Louer sa résidence secondaire

  • Partner - Responsable de l'Ingénierie Patrimoniale - Rothschild Martin Maurel

Nombreuses sont les personnes à apprécier les charmes d’une résidence secondaire. Lieu de villégiature, maison de famille permettant des retrouvailles périodiques entre générations, les plaisirs qu’elles procurent sont nombreux… mais parfois coûteux. En effet, le coût d’entretien annuel (hors réparations ponctuelles) d’une résidence secondaire varie entre 1% et 5% de la valeur du bien. Aussi, l’idée d’une mise en location est-elle parfois envisagée afin d’amortir les frais incompressibles que le bien génère (entretien, impôts, etc.).

Se pose alors un certain nombre de questions quant à la forme qu’une telle démarche peut prendre et à ses conséquences, parfois méconnues.

Une déclaration en mairie, voire une autorisation au préalable

Quelle que soit la durée de location envisagée, la première démarche consiste pour le propriétaire à déclarer le bien en “meublé de tourisme” auprès de la mairie de la commune où est située la résidence secondaire (Cerfa n°14004). Le défaut de déclaration, peut donner lieu à une amende de 450 euros.

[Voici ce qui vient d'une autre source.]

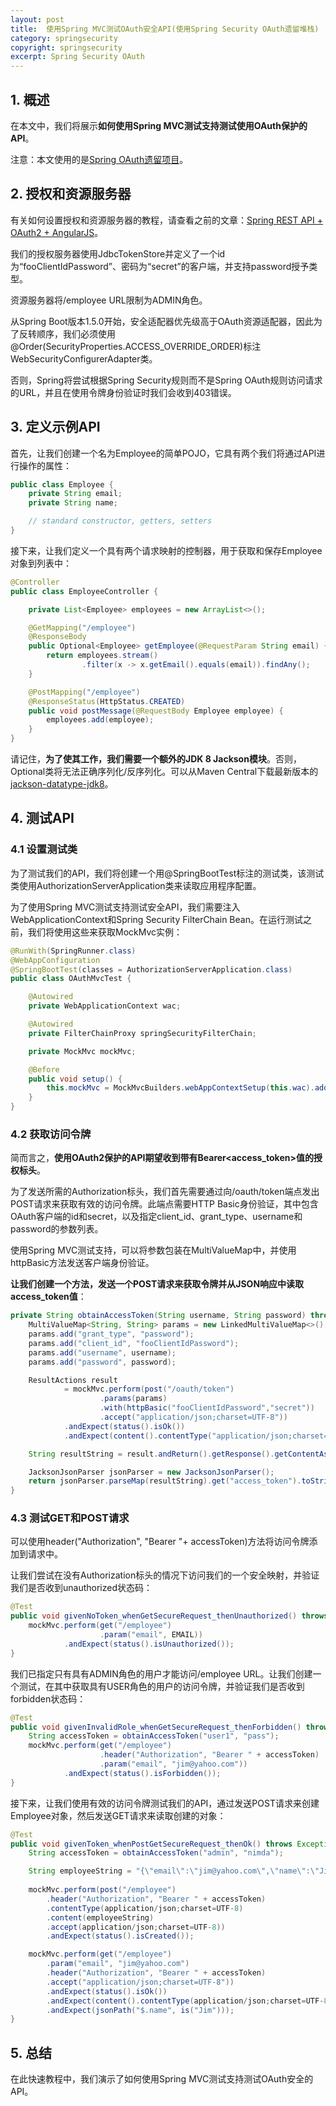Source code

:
 ```yaml
---
layout: post
title:  使用Spring MVC测试OAuth安全API(使用Spring Security OAuth遗留堆栈)
category: springsecurity
copyright: springsecurity
excerpt: Spring Security OAuth
---
```


## 1. 概述

在本文中，我们将展示**如何使用Spring MVC测试支持测试使用OAuth保护的API**。

注意：本文使用的是[Spring OAuth遗留项目](https://spring.io/projects/spring-authorization-server)。

## 2. 授权和资源服务器

有关如何设置授权和资源服务器的教程，请查看之前的文章：[Spring REST API + OAuth2 + AngularJS](https://www.baeldung.com/rest-api-spring-oauth2-angular-legacy)。

我们的授权服务器使用JdbcTokenStore并定义了一个id为“fooClientIdPassword”、密码为“secret”的客户端，并支持password授予类型。

资源服务器将/employee URL限制为ADMIN角色。

从Spring Boot版本1.5.0开始，安全适配器优先级高于OAuth资源适配器，因此为了反转顺序，我们必须使用@Order(SecurityProperties.ACCESS_OVERRIDE_ORDER)标注WebSecurityConfigurerAdapter类。

否则，Spring将尝试根据Spring Security规则而不是Spring OAuth规则访问请求的URL，并且在使用令牌身份验证时我们会收到403错误。

## 3. 定义示例API

首先，让我们创建一个名为Employee的简单POJO，它具有两个我们将通过API进行操作的属性：

```java
public class Employee {
    private String email;
    private String name;

    // standard constructor, getters, setters
}
```

接下来，让我们定义一个具有两个请求映射的控制器，用于获取和保存Employee对象到列表中：

```java
@Controller
public class EmployeeController {

    private List<Employee> employees = new ArrayList<>();

    @GetMapping("/employee")
    @ResponseBody
    public Optional<Employee> getEmployee(@RequestParam String email) {
        return employees.stream()
                .filter(x -> x.getEmail().equals(email)).findAny();
    }

    @PostMapping("/employee")
    @ResponseStatus(HttpStatus.CREATED)
    public void postMessage(@RequestBody Employee employee) {
        employees.add(employee);
    }
}
```

请记住，**为了使其工作，我们需要一个额外的JDK 8 Jackson模块**。否则，Optional类将无法正确序列化/反序列化。可以从Maven Central下载最新版本的[jackson-datatype-jdk8](https://mvnrepository.com/search?q=jackson-datatype-jdk8)。

## 4. 测试API

### 4.1 设置测试类

为了测试我们的API，我们将创建一个用@SpringBootTest标注的测试类，该测试类使用AuthorizationServerApplication类来读取应用程序配置。

为了使用Spring MVC测试支持测试安全API，我们需要注入WebApplicationContext和Spring Security FilterChain Bean。在运行测试之前，我们将使用这些来获取MockMvc实例：

```java
@RunWith(SpringRunner.class)
@WebAppConfiguration
@SpringBootTest(classes = AuthorizationServerApplication.class)
public class OAuthMvcTest {

    @Autowired
    private WebApplicationContext wac;

    @Autowired
    private FilterChainProxy springSecurityFilterChain;

    private MockMvc mockMvc;

    @Before
    public void setup() {
        this.mockMvc = MockMvcBuilders.webAppContextSetup(this.wac).addFilter(springSecurityFilterChain).build();
    }
}
```

### 4.2 获取访问令牌

简而言之，**使用OAuth2保护的API期望收到带有Bearer<access_token\>值的授权标头**。

为了发送所需的Authorization标头，我们首先需要通过向/oauth/token端点发出POST请求来获取有效的访问令牌。此端点需要HTTP Basic身份验证，其中包含OAuth客户端的id和secret，以及指定client_id、grant_type、username和password的参数列表。

使用Spring MVC测试支持，可以将参数包装在MultiValueMap中，并使用httpBasic方法发送客户端身份验证。

**让我们创建一个方法，发送一个POST请求来获取令牌并从JSON响应中读取access_token值**：

```java
private String obtainAccessToken(String username, String password) throws Exception {
    MultiValueMap<String, String> params = new LinkedMultiValueMap<>();
    params.add("grant_type", "password");
    params.add("client_id", "fooClientIdPassword");
    params.add("username", username);
    params.add("password", password);

    ResultActions result
            = mockMvc.perform(post("/oauth/token")
                    .params(params)
                    .with(httpBasic("fooClientIdPassword","secret"))
                    .accept("application/json;charset=UTF-8"))
            .andExpect(status().isOk())
            .andExpect(content().contentType("application/json;charset=UTF-8"));

    String resultString = result.andReturn().getResponse().getContentAsString();

    JacksonJsonParser jsonParser = new JacksonJsonParser();
    return jsonParser.parseMap(resultString).get("access_token").toString();
}
```

### 4.3 测试GET和POST请求

可以使用header("Authorization", "Bearer "+ accessToken)方法将访问令牌添加到请求中。

让我们尝试在没有Authorization标头的情况下访问我们的一个安全映射，并验证我们是否收到unauthorized状态码：

```java
@Test
public void givenNoToken_whenGetSecureRequest_thenUnauthorized() throws Exception {
    mockMvc.perform(get("/employee")
                    .param("email", EMAIL))
            .andExpect(status().isUnauthorized());
}
```

我们已指定只有具有ADMIN角色的用户才能访问/employee URL。让我们创建一个测试，在其中获取具有USER角色的用户的访问令牌，并验证我们是否收到forbidden状态码：

```java
@Test
public void givenInvalidRole_whenGetSecureRequest_thenForbidden() throws Exception {
    String accessToken = obtainAccessToken("user1", "pass");
    mockMvc.perform(get("/employee")
                    .header("Authorization", "Bearer " + accessToken)
                    .param("email", "jim@yahoo.com"))
            .andExpect(status().isForbidden());
}
```

接下来，让我们使用有效的访问令牌测试我们的API，通过发送POST请求来创建Employee对象，然后发送GET请求来读取创建的对象：

```java
@Test
public void givenToken_whenPostGetSecureRequest_thenOk() throws Exception {
    String accessToken = obtainAccessToken("admin", "nimda");

    String employeeString = "{\"email\":\"jim@yahoo.com\",\"name\":\"Jim\"}";
        
    mockMvc.perform(post("/employee")
        .header("Authorization", "Bearer " + accessToken)
        .contentType(application/json;charset=UTF-8)
        .content(employeeString)
        .accept(application/json;charset=UTF-8))
        .andExpect(status().isCreated());

    mockMvc.perform(get("/employee")
        .param("email", "jim@yahoo.com")
        .header("Authorization", "Bearer " + accessToken)
        .accept("application/json;charset=UTF-8"))
        .andExpect(status().isOk())
        .andExpect(content().contentType(application/json;charset=UTF-8))
        .andExpect(jsonPath("$.name", is("Jim")));
}
```

## 5. 总结

在此快速教程中，我们演示了如何使用Spring MVC测试支持测试OAuth安全的API。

Cette démarche permettra de savoir si le Conseil municipal a décidé la mise en place d’un numéro d’enregistrement. Dans l’affirmative, ce numéro sera à publier dans chaque annonce de location du bien. Dans le cas contraire, une amende de 5 000 euros est encourue.

Si le bien est situé dans une zone où le marché locatif est tendu (villes de plus de 200 000 habitants ou certaines communes très touristiques), le changement d’usage du bien nécessite une demande d’autorisation par la mairie. Cette dernière peut exiger une compensation pour le changement d’usage et/ou limiter l’autorisation à un certain délai. Il est vivement recommandé de respecter cette procédure car les contrevenants s’exposent à des sanctions sévères : 50 000 euros par logement et une astreinte d’un montant maximal de 1.000 euros par jour et par mètre carré jusqu’à régularisation. Des poursuites pénales sont même possibles en cas de fausse déclaration, dissimulation des locaux soumis à déclaration. Les conséquences potentiellement considérables, d’une absence de couverture par son assurance ne sont pas non plus à négliger.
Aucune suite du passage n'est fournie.